Carbon dioxide in streams
Streams play a key role in the freshwater carbon budget where carbon is transformed, transported and released to the atmosphere as CO2. The magnitude of stream carbon emissions became apparent when constructing a national freshwater carbon budget for Denmark. However, the uncertainty in current estimates are high. One way to overcome this is by improving our ability to predict the CO2 partial pressure (pCO2) in streams.
Assembling the data
In order to train a predictive model observational data is needed. While stream greenhouse gasses are rarely measured directly, pCO2 can be estimated from alkalinity, pH and temperature. This is often available from national monitoring of surface waters and we open data from Denmark, Sweden and Finland. As predictor variables we found suitable remote sensing derived products covering EU. We gathered high resolution (25 meter) data on elevation, land cover (water and wetness, forest, grassland) and coarser scale climate data such as air temperature and precipitation and runoff.

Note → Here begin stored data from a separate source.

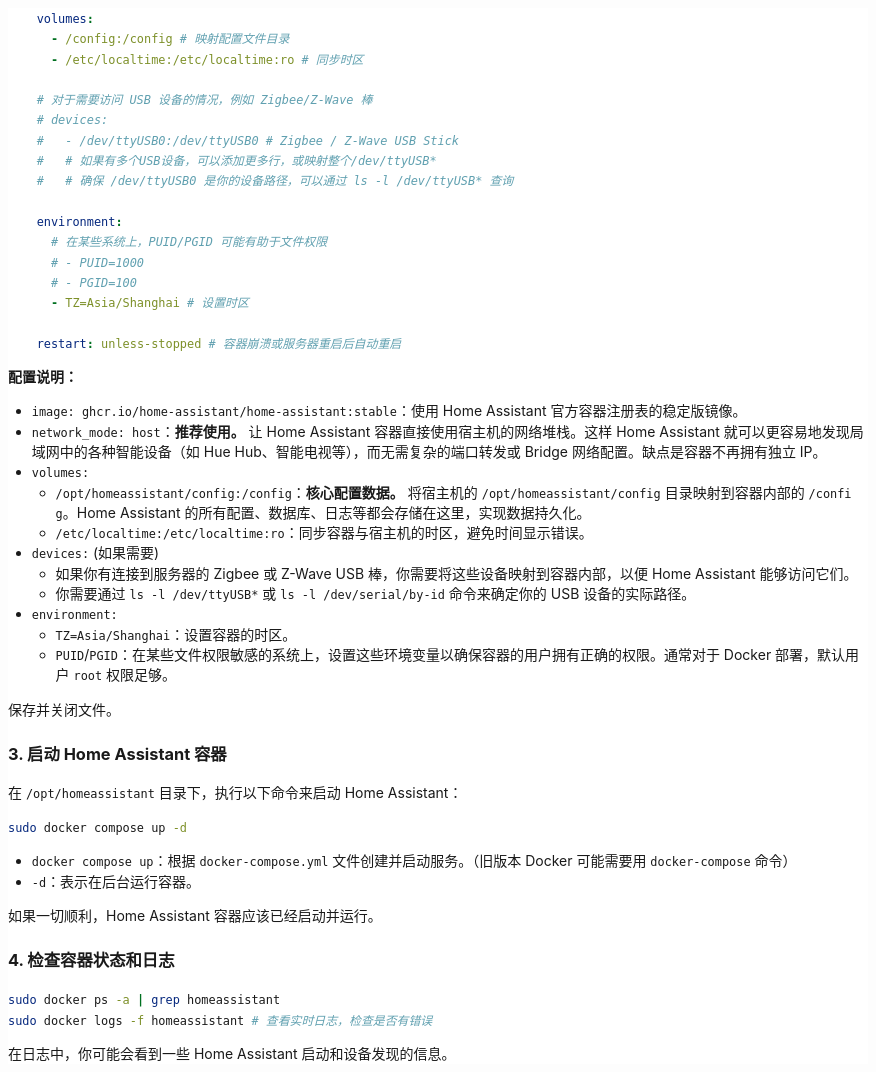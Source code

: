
 ```yaml
    volumes:
      - /config:/config # 映射配置文件目录
      - /etc/localtime:/etc/localtime:ro # 同步时区

    # 对于需要访问 USB 设备的情况，例如 Zigbee/Z-Wave 棒
    # devices:
    #   - /dev/ttyUSB0:/dev/ttyUSB0 # Zigbee / Z-Wave USB Stick
    #   # 如果有多个USB设备，可以添加更多行，或映射整个/dev/ttyUSB*
    #   # 确保 /dev/ttyUSB0 是你的设备路径，可以通过 ls -l /dev/ttyUSB* 查询

    environment:
      # 在某些系统上，PUID/PGID 可能有助于文件权限
      # - PUID=1000
      # - PGID=100
      - TZ=Asia/Shanghai # 设置时区
  
    restart: unless-stopped # 容器崩溃或服务器重启后自动重启
```

**配置说明：**

*   `image: ghcr.io/home-assistant/home-assistant:stable`：使用 Home Assistant 官方容器注册表的稳定版镜像。
*   `network_mode: host`：**推荐使用。** 让 Home Assistant 容器直接使用宿主机的网络堆栈。这样 Home Assistant 就可以更容易地发现局域网中的各种智能设备（如 Hue Hub、智能电视等），而无需复杂的端口转发或 Bridge 网络配置。缺点是容器不再拥有独立 IP。
*   `volumes:`
    *   `/opt/homeassistant/config:/config`：**核心配置数据。** 将宿主机的 `/opt/homeassistant/config` 目录映射到容器内部的 `/config`。Home Assistant 的所有配置、数据库、日志等都会存储在这里，实现数据持久化。
    *   `/etc/localtime:/etc/localtime:ro`：同步容器与宿主机的时区，避免时间显示错误。
*   `devices:` (如果需要)
    *   如果你有连接到服务器的 Zigbee 或 Z-Wave USB 棒，你需要将这些设备映射到容器内部，以便 Home Assistant 能够访问它们。
    *   你需要通过 `ls -l /dev/ttyUSB*` 或 `ls -l /dev/serial/by-id` 命令来确定你的 USB 设备的实际路径。
*   `environment:`
    *   `TZ=Asia/Shanghai`：设置容器的时区。
    *   `PUID`/`PGID`：在某些文件权限敏感的系统上，设置这些环境变量以确保容器的用户拥有正确的权限。通常对于 Docker 部署，默认用户 `root` 权限足够。

保存并关闭文件。

### 3. 启动 Home Assistant 容器

在 `/opt/homeassistant` 目录下，执行以下命令来启动 Home Assistant：

```bash
sudo docker compose up -d
```

*   `docker compose up`：根据 `docker-compose.yml` 文件创建并启动服务。（旧版本 Docker 可能需要用 `docker-compose` 命令）
*   `-d`：表示在后台运行容器。

如果一切顺利，Home Assistant 容器应该已经启动并运行。

### 4. 检查容器状态和日志

```bash
sudo docker ps -a | grep homeassistant
sudo docker logs -f homeassistant # 查看实时日志，检查是否有错误
```
在日志中，你可能会看到一些 Home Assistant 启动和设备发现的信息。
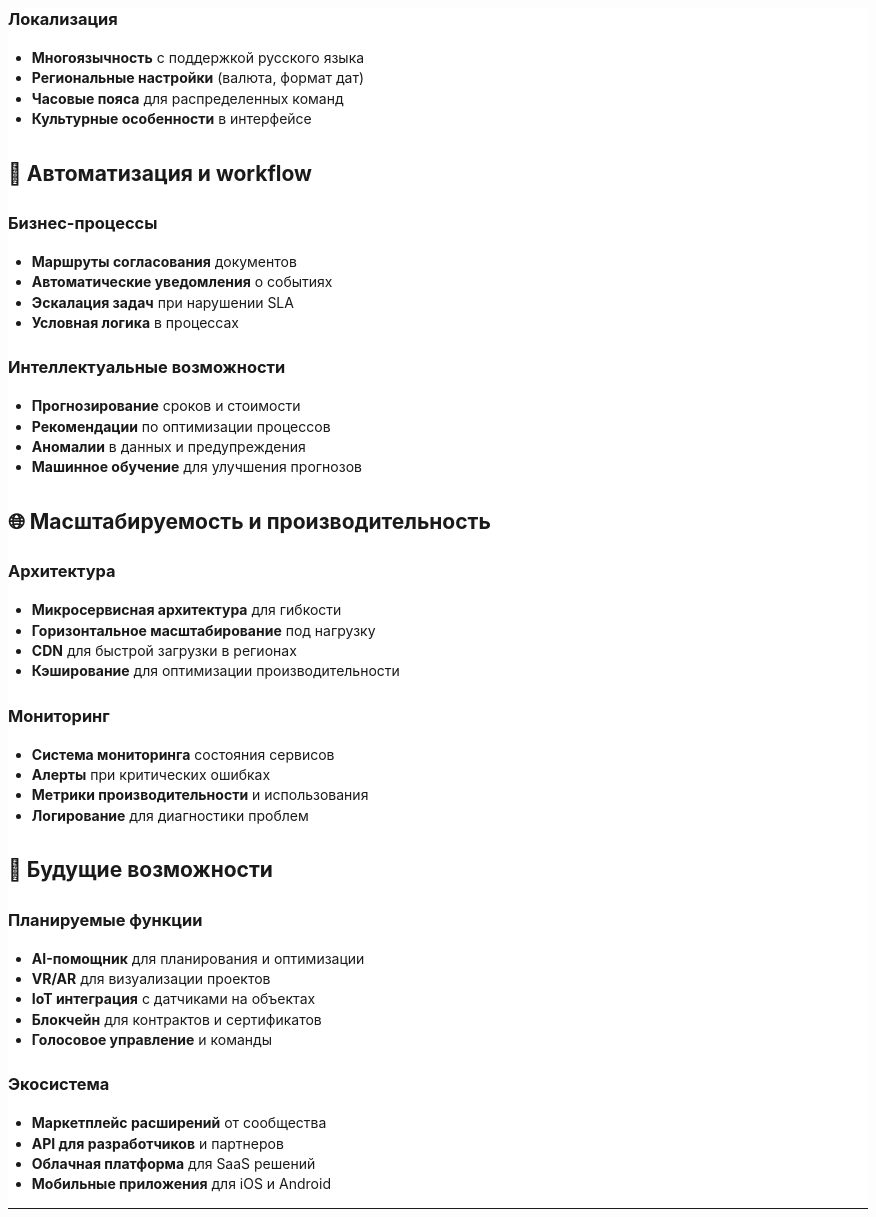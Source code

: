 ### Локализация
- **Многоязычность** с поддержкой русского языка
- **Региональные настройки** (валюта, формат дат)
- **Часовые пояса** для распределенных команд
- **Культурные особенности** в интерфейсе

## 🔄 Автоматизация и workflow

### Бизнес-процессы
- **Маршруты согласования** документов
- **Автоматические уведомления** о событиях
- **Эскалация задач** при нарушении SLA
- **Условная логика** в процессах

### Интеллектуальные возможности
- **Прогнозирование** сроков и стоимости
- **Рекомендации** по оптимизации процессов
- **Аномалии** в данных и предупреждения
- **Машинное обучение** для улучшения прогнозов

## 🌐 Масштабируемость и производительность

### Архитектура
- **Микросервисная архитектура** для гибкости
- **Горизонтальное масштабирование** под нагрузку
- **CDN** для быстрой загрузки в регионах
- **Кэширование** для оптимизации производительности

### Мониторинг
- **Система мониторинга** состояния сервисов
- **Алерты** при критических ошибках
- **Метрики производительности** и использования
- **Логирование** для диагностики проблем

## 🚀 Будущие возможности

### Планируемые функции
- **AI-помощник** для планирования и оптимизации
- **VR/AR** для визуализации проектов
- **IoT интеграция** с датчиками на объектах
- **Блокчейн** для контрактов и сертификатов
- **Голосовое управление** и команды

### Экосистема
- **Маркетплейс расширений** от сообщества
- **API для разработчиков** и партнеров
- **Облачная платформа** для SaaS решений
- **Мобильные приложения** для iOS и Android

---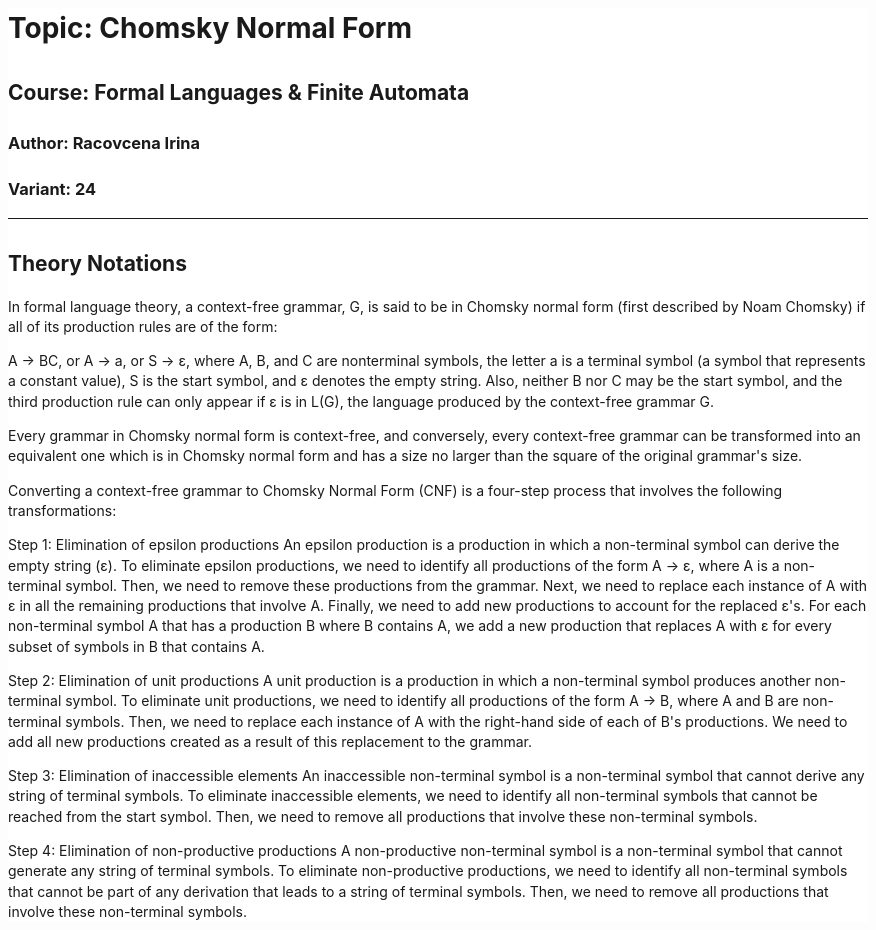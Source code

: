 # Topic: Chomsky Normal Form
## Course: Formal Languages & Finite Automata
### Author: Racovcena Irina
### Variant: 24
____
## Theory Notations
In formal language theory, a context-free grammar, G, is said to be in Chomsky normal form (first described by Noam Chomsky) if all of its production rules are of the form:

A → BC,   or
A → a,   or
S → ε,
where A, B, and C are nonterminal symbols, the letter a is a terminal symbol (a symbol that represents a constant value), S is the start symbol, and ε denotes the empty string. Also, neither B nor C may be the start symbol, and the third production rule can only appear if ε is in L(G), the language produced by the context-free grammar G.

Every grammar in Chomsky normal form is context-free, and conversely, every context-free grammar can be transformed into an equivalent one which is in Chomsky normal form and has a size no larger than the square of the original grammar's size.

Converting a context-free grammar to Chomsky Normal Form (CNF) is a four-step process that involves the following transformations:

Step 1: Elimination of epsilon productions
An epsilon production is a production in which a non-terminal symbol can derive the empty string (ε). To eliminate epsilon productions, we need to identify all productions of the form A -> ε, where A is a non-terminal symbol. Then, we need to remove these productions from the grammar. Next, we need to replace each instance of A with ε in all the remaining productions that involve A. Finally, we need to add new productions to account for the replaced ε's. For each non-terminal symbol A that has a production B where B contains A, we add a new production that replaces A with ε for every subset of symbols in B that contains A.

Step 2: Elimination of unit productions
A unit production is a production in which a non-terminal symbol produces another non-terminal symbol.
To eliminate unit productions, we need to identify all productions of the form A -> B, where A and B are non-terminal symbols. Then, we need to replace each instance of A with the right-hand side of each of B's productions. We need to add all new productions created as a result of this replacement to the grammar.

Step 3: Elimination of inaccessible elements
An inaccessible non-terminal symbol is a non-terminal symbol that cannot derive any string of terminal symbols.
To eliminate inaccessible elements, we need to identify all non-terminal symbols that cannot be reached from the start symbol. Then, we need to remove all productions that involve these non-terminal symbols.

Step 4: Elimination of non-productive productions
A non-productive non-terminal symbol is a non-terminal symbol that cannot generate any string of terminal symbols.
To eliminate non-productive productions, we need to identify all non-terminal symbols that cannot be part of any derivation that leads to a string of terminal symbols. Then, we need to remove all productions that involve these non-terminal symbols.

Leveraging machine learning and GIS
The EU stream network obtained from very high resolution imagery was used to delineate a realistic stream network for flow modeling. TauDEM software was used to process the elevation model and calculate catchment characteristics throughout the network. Using the annual mean pCO2 as the response and catchment characteristics as predictor variables, the performance of eight different machine learning models were assessed using nested cross-validation. The random forest algorithm provided the best accuracy and was used to predict stream pCO2 through the entire stream network in a 25 meter resolution grid. Runoff data and stream channel slope was used to estimate gas transfer velocity from empirical relationship and in turn stream CO2 flux.
Zoom in to explore the map, which shows a section of the final grid of predicted stream pCO2 (unit micro-atmosphere) which covers the stream network in Denmark, Sweden and Finland.
The results of this project have been published as a research article in the Global Biogeochemical Cycles journal. The data products, and the scripts used to create them, resulting from the analysis is openly available.